Citing the relatives of political prisoners who were executed in late 1988 while serving their prison terms, Sadr reported, “In 1988 and in the heat of executing political prisoners across Iran, the bodies of at least 44 male and female inmates in Ahvaz were secretly buried in an unmarked mass grave in the city’s Padadshahr neighborhood.”
According to Justice for Iran, an eyewitness, named Eissa Bazyar, has testified he saw bodies buried overnight in freshly dug mass graves in the late 1980s in Ahvaz.
The relatives of the victims believe that the mass graves were immediately paved over with concrete to prevent the families from finding the burial place.
In the past few decades, Sadr notes, “The location of the graves was used as a garbage dump and piling up building debris to cover it up from the public eye and deprive the prisoners’ relatives access to the tombs.”
The wiping-out operation by the municipality of Ahvaz initially began in late 2017 but was almost immediately stopped after widespread protests.
Justice for Iran, along with Amnesty International (AI), published a special report on the mass graves two months ago and warned the Iranian authorities, “Mass graves are crime scenes that require professional forensic expertise to undertake exhumations and ensure preservation of evidence and accurate identification of bodies. By desecrating the site, the authorities will be destroying vital evidence that could one day be used to shed light on the number and identity of those killed in state custody.”
AI Deputy Director for the Middle East and North Africa Magdalena Mughrabi noted, “By attempting to destroy the mass grave in Ahvaz, the Iranian authorities appear to be embarking on a sinister and deliberate effort to destroy crucial evidence of their past crimes and deprive the families of the victims of the 1988 mass prisoner killings of their right to truth, justice and reparation. This is a shocking assault on justice that must be stopped immediately.”
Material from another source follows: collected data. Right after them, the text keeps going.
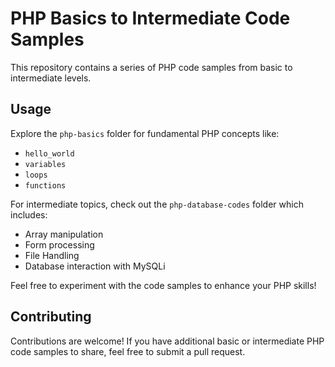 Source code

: # PHP Basics to Intermediate Code Samples

This repository contains a series of PHP code samples from basic to intermediate levels.

## Usage

Explore the `php-basics` folder for fundamental PHP concepts like:
- `hello_world`
- `variables`
- `loops`
- `functions`

For intermediate topics, check out the `php-database-codes` folder which includes:
- Array manipulation
- Form processing
- File Handling
- Database interaction with MySQLi

Feel free to experiment with the code samples to enhance your PHP skills!

## Contributing

Contributions are welcome! If you have additional basic or intermediate PHP code samples to share, feel free to submit a pull request.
For her part, director of Justice for Iran, Shadi Sadr noted, “For years the authorities have inflicted unbearable suffering on the families of the victims of the 1988 extrajudicial executions. They have denied them the right to give their loved ones a dignified burial and forced them to walk through piles of rubbish to visit their dead. Now they are planning to destroy their final resting place and trying to obliterate their memory from history.”
Destroying mass graves of political prisoners in Iran is a deliberate action and not limited to Ahvaz, AI and JFI have noted.
In ar least seven other cities, the authorities have led similar operations, challenged by the victims’ relatives.
Most of the prisoners who fell victim to mass executions in the late 1980s belonged to anti-Islamic establishment armed groups, including the People’s Mujahedin Khalq Organization (MeK or MKO), followed by the members of the pro-Soviet Union Tudeh Party and the Marxist Fedayeen Khalq.
The number of prisoners who were executed by firing squads or hanging is still unknown, but many analysts believe that up to 5,000 were killed during that period.
Late Grand Ayatollah Hossein Ali Montazeri, at the time serving as the successor of the leader of the Islamic Revolution and Republic, Ayatollah Ruhollah Khomeini, openly declared that the prisoners were executed by direct orders issued by Khomeini.
Most of the victims were kept in different prisons in Tehran, and their bodies were mainly buried in unmarked graveyards, including the one known today as Khavaran.